Many chemotherapy and some immunotherapies destroy B cells, the immune cells responsible for humoral responses. Currently approved SARS-CoV-2 vaccines are based primarily on humoral responses, which may be impaired in patients with B-cell deficiencies. One way to offset this is to enhance the response. response from T cells, another type of immune cell.

T-cell immune responses against SARS-CoV-2 are of particular importance for patients with B-cell deficiency who develop very limited antibody responses after infection infection or vaccination.“, said Claudia Tandler, MSc, a PhD student at the University of Tübingen, who presented the study.

T-cell-mediated immunity is indispensable for the development of protective antiviral responses, and previous evidence has shown that T cells can fight COVID-19 even in the absence of neutralizing antibodies. peace.. “

Tandler explains that designing a vaccine to stimulate T cells, requires careful selection of SARS-CoV-2 antigens — tiny bits of virus protein that can stimulate immune cells. .

Whereas current mRNA-based vaccines produce a larger fraction of a single protein — the mutant protein — that our cells can break down into antigens, Tandler and colleagues selected six antigens. from different parts of the virus to make up their vaccines.

CoVac-1 is a peptide vaccine, which means that the protein fragments are injected directly, rather than encoded via mRNA.

CoVac-1-induced T-cell immunity is stronger and broader, as it targets different viral components than mRNA or adenoviral vector-based vaccines, which are limited to the mutant protein and because that is easily inactivated due to virus mutation“Tandler said.

Researchers previously tested the safety and preliminary efficacy of CoVac-1 in non-immunocompromised individuals and found that all those vaccinated with the vaccine maintained a response. robust T cells three months after vaccination, including responses against omicrons and other SARS-CoV-2 variants. concern, with minimal systemic side effects.

These results form the basis for a phase I/II clinical trial examining the vaccine’s effectiveness in immunocompromised patients.

In phase I of this trial, the researchers recruited 14 patients with B-cell deficiencies, including 12 with leukemia or lymphoma.

Patients received a single dose of CoVac-1 and were monitored for up to six months for safety and immunogenicity.

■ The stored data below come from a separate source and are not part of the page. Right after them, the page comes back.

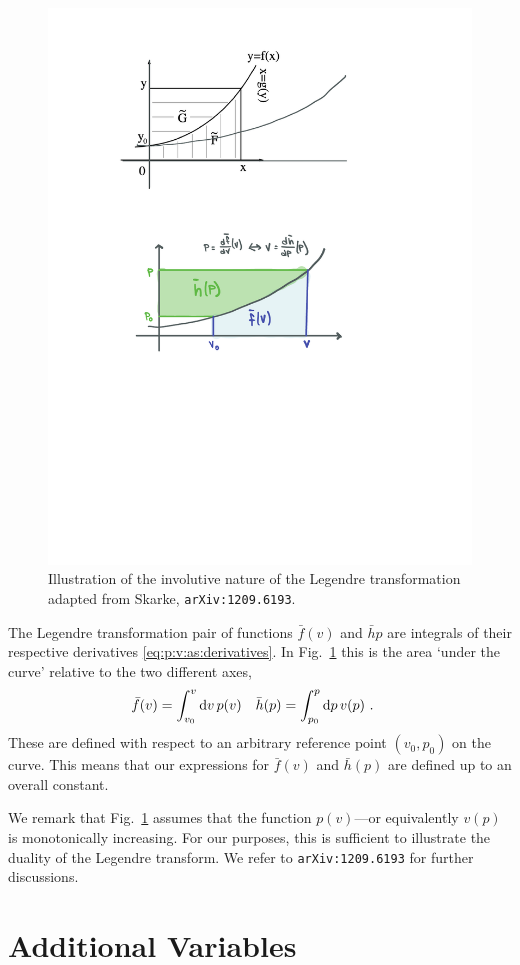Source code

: \begin{figure}[tb]
    \centering
    \includegraphics[width=.7\linewidth]{figures/LegendreArea.pdf}
    \caption{Illustration of the involutive nature of the Legendre transformation adapted from Skarke, \texttt{arXiv:1209.6193}. }
    \label{fig:Legendre:area}
\end{figure}

The Legendre transformation pair of functions $\bar f(v)$ and $\bar h{p}$ are integrals of their respective derivatives \eqref{eq:p:v:as:derivatives}. In Fig.~\ref{fig:Legendre:area} this is the area `under the curve' relative to the two different axes, 
\begin{align}
    \bar f(v) &= \int^v_{v_0} \operatorname{d}\mkern-3mu^{}\mkern-1mu{v}\, p(v)
    &
    \bar h(p) &= \int^p_{p_0} \operatorname{d}\mkern-3mu^{}\mkern-1mu{p}\, v(p) \ .
\end{align}
These are defined with respect to an arbitrary reference point $(v_0, p_0)$ on the curve. This means that our expressions for $\bar f(v)$ and $\bar h(p)$ are defined up to an overall constant. 

We remark that Fig.~\ref{fig:Legendre:area} assumes that the function $p(v)$---or equivalently $v(p)$ is monotonically increasing. For our purposes, this is sufficient to illustrate the duality of the Legendre transform. We refer to \texttt{arXiv:1209.6193} for further discussions.

\section{Additional Variables}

Notably, 64% of the patients in this study had previously received the approved SARS-CoV-2 vaccine but failed to induce a humoral immune response.

Fourteen days after vaccination, a T-cell immune response was observed in 71 percent of patients, increasing to 93 percent of patients 28 days after vaccination.

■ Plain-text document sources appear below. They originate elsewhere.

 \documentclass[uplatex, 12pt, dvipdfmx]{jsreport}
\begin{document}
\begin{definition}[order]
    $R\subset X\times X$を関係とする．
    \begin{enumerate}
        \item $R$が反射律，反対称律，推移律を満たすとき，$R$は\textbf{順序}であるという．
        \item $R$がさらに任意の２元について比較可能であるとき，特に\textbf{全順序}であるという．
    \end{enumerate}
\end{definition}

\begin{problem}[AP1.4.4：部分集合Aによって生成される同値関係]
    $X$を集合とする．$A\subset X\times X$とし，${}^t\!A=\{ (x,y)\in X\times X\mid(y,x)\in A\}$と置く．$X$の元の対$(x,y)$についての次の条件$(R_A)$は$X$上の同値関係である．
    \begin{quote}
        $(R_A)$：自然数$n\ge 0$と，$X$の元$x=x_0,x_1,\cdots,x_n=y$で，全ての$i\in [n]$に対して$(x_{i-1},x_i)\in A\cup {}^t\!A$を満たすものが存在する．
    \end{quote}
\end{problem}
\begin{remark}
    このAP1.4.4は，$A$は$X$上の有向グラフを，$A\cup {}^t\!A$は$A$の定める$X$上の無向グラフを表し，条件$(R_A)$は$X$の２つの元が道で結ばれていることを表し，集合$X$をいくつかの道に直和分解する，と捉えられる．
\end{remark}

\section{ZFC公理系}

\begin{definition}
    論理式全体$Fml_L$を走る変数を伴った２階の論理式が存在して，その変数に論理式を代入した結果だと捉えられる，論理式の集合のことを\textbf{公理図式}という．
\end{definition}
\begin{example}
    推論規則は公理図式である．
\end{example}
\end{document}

The researchers measured the potency of the T-cell responses induced by CoVac-1 and found that they exceeded the spike-specific T-cell responses observed in patients with cell deficiency. B after mRNA vaccination.

The T-cell responses from CoVac-1 also exceed those of non-immunocompromised individuals after SARS-CoV-2 infection.

Researchers are currently preparing a phase III clinical trial to evaluate CoVac-1 in a larger population of immunocompromised individuals, and Walz hopes that the results will enable this new vaccine. protect cancer patients with B-cell deficiency from severe cases of COVID-19.

CoVac-1 is designed to induce widespread and long-lasting SARS-CoV-2 T-cell immunity, even in immunocompromised individuals from the currently approved vaccine, and because that protects these high-risk patients from severe illness during COVID-19“Walz said.

Limitations of this study include the relatively small sample size with low racial and ethnic diversity.